The Department for Education’s Skills Advisory Panels programme team, or we from hereafter, have developed this toolkit to improve consistency and support local areas to produce robust evidence to inform local decision-making on skills needs and priorities.

This toolkit includes a detailed framework and methodology to ensure the analytical outputs produced by local areas meet the standards set out in this document. The structure of this toolkit is as follows:

  1. Actions for Quality Outcomes – actions to support effective follow-up of the identified skills and employment priorities.
  2. Standards – indicators to ensure high quality local skills analysis incorporates full consideration of skills landscape and labour market thinking.
  3. Analytical Framework and Methodology – 5-stage model indicating areas of consideration to enable an in-depth understanding and analysis of local skills systems.

This document includes a glossary of key terms the reader can refer to for the definition of some key terms and concepts we use throughout this toolkit. A supplementary document ‘Skills Advisory Panels: Data Sources’ is available. This document lists publically available data sources that may assist local areas when using this toolkit.

This toolkit has been designed in partnership with:

  • the Cities and Local Growth Unit,
  • the Department for Business,
  • Energy and Industrial Strategy (BEIS) and
  • the Department for Work and Pensions (DWP).

In developing Skills Advisory Panels, we have worked with seven areas:

  1. Greater Manchester Combined Authority
  2. and West Midlands Combined Authority
  3. Cornwall and the Isles of Scilly,
  4. Greater Lincolnshire,
  5. Lancashire,
  6. Leeds City Region, and
  7. Thames Valley Berkshire LEP

In developing this toolkit, we have also sought the views of all Local Enterprise Partnerships and Mayoral Combined Authorities.

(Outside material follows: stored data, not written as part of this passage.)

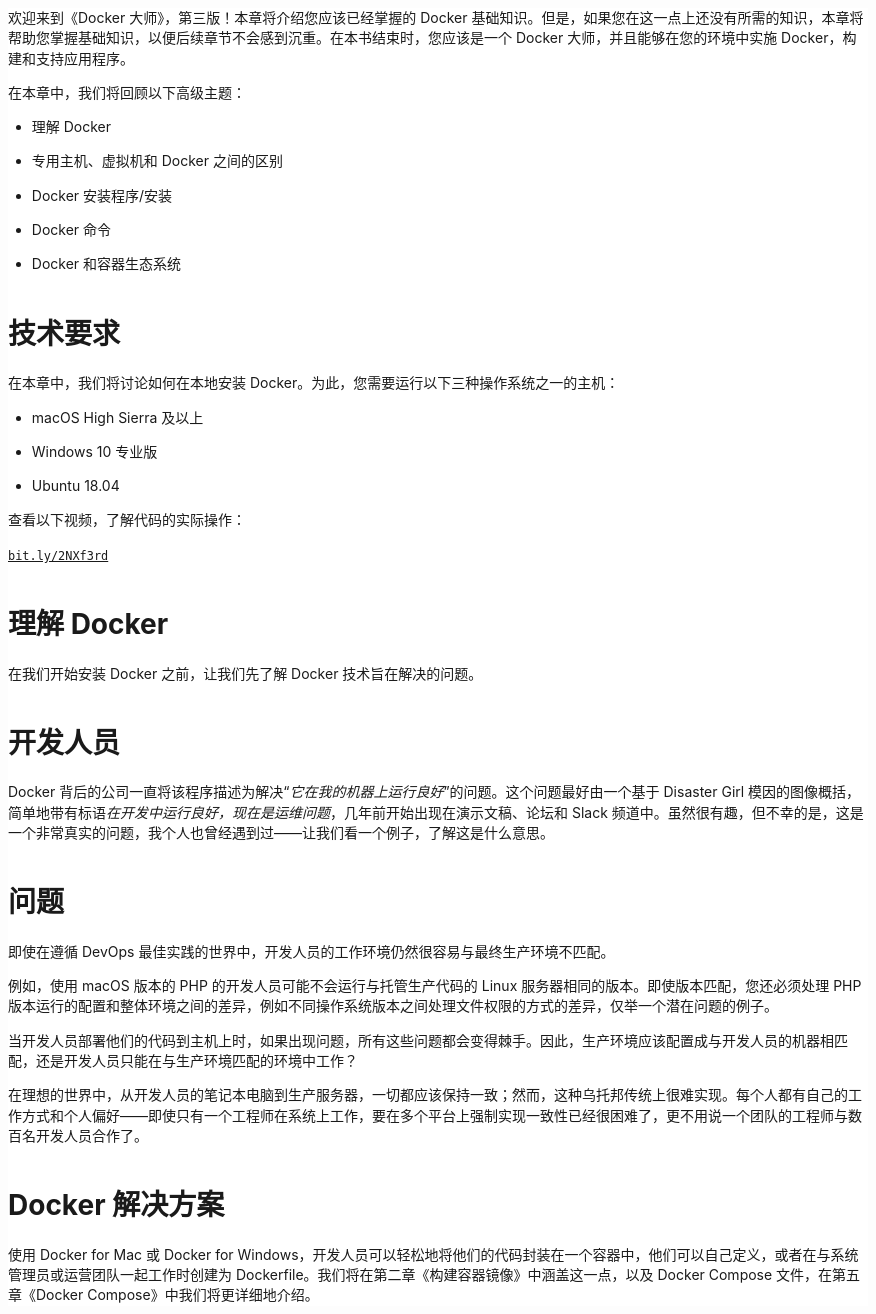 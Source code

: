 欢迎来到《Docker 大师》，第三版！本章将介绍您应该已经掌握的 Docker 基础知识。但是，如果您在这一点上还没有所需的知识，本章将帮助您掌握基础知识，以便后续章节不会感到沉重。在本书结束时，您应该是一个 Docker 大师，并且能够在您的环境中实施 Docker，构建和支持应用程序。

在本章中，我们将回顾以下高级主题：

+   理解 Docker

+   专用主机、虚拟机和 Docker 之间的区别

+   Docker 安装程序/安装

+   Docker 命令

+   Docker 和容器生态系统

# 技术要求

在本章中，我们将讨论如何在本地安装 Docker。为此，您需要运行以下三种操作系统之一的主机：

+   macOS High Sierra 及以上

+   Windows 10 专业版

+   Ubuntu 18.04

查看以下视频，了解代码的实际操作：

[`bit.ly/2NXf3rd`](http://bit.ly/2NXf3rd)

# 理解 Docker

在我们开始安装 Docker 之前，让我们先了解 Docker 技术旨在解决的问题。

# 开发人员

Docker 背后的公司一直将该程序描述为解决“*它在我的机器上运行良好*”的问题。这个问题最好由一个基于 Disaster Girl 模因的图像概括，简单地带有标语*在开发中运行良好，现在是运维问题*，几年前开始出现在演示文稿、论坛和 Slack 频道中。虽然很有趣，但不幸的是，这是一个非常真实的问题，我个人也曾经遇到过——让我们看一个例子，了解这是什么意思。

# 问题

即使在遵循 DevOps 最佳实践的世界中，开发人员的工作环境仍然很容易与最终生产环境不匹配。

例如，使用 macOS 版本的 PHP 的开发人员可能不会运行与托管生产代码的 Linux 服务器相同的版本。即使版本匹配，您还必须处理 PHP 版本运行的配置和整体环境之间的差异，例如不同操作系统版本之间处理文件权限的方式的差异，仅举一个潜在问题的例子。

当开发人员部署他们的代码到主机上时，如果出现问题，所有这些问题都会变得棘手。因此，生产环境应该配置成与开发人员的机器相匹配，还是开发人员只能在与生产环境匹配的环境中工作？

在理想的世界中，从开发人员的笔记本电脑到生产服务器，一切都应该保持一致；然而，这种乌托邦传统上很难实现。每个人都有自己的工作方式和个人偏好——即使只有一个工程师在系统上工作，要在多个平台上强制实现一致性已经很困难了，更不用说一个团队的工程师与数百名开发人员合作了。

# Docker 解决方案

使用 Docker for Mac 或 Docker for Windows，开发人员可以轻松地将他们的代码封装在一个容器中，他们可以自己定义，或者在与系统管理员或运营团队一起工作时创建为 Dockerfile。我们将在第二章《构建容器镜像》中涵盖这一点，以及 Docker Compose 文件，在第五章《Docker Compose》中我们将更详细地介绍。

Alongside this analytical toolkit, we have published governance guidance5 which sets out how the government will support Skills Advisory Panels, and its expectations as to their role, structure and governance.

This toolkit helps local areas produce high quality analysis of local skills and inform decision making on skills needs and priorities.

The analytical toolkit will help Skills Advisory Panels (SAPs) in local areas to build evidence on local skills, employment shortages and priorities to inform their skills agenda.

It sets out quality standards and a framework to enable consistent in-depth analysis of local skills systems. The evidence and action plans produced by SAPs will ultimately inform local industrial strategies, helping local areas improve their productivity and achieve their potential.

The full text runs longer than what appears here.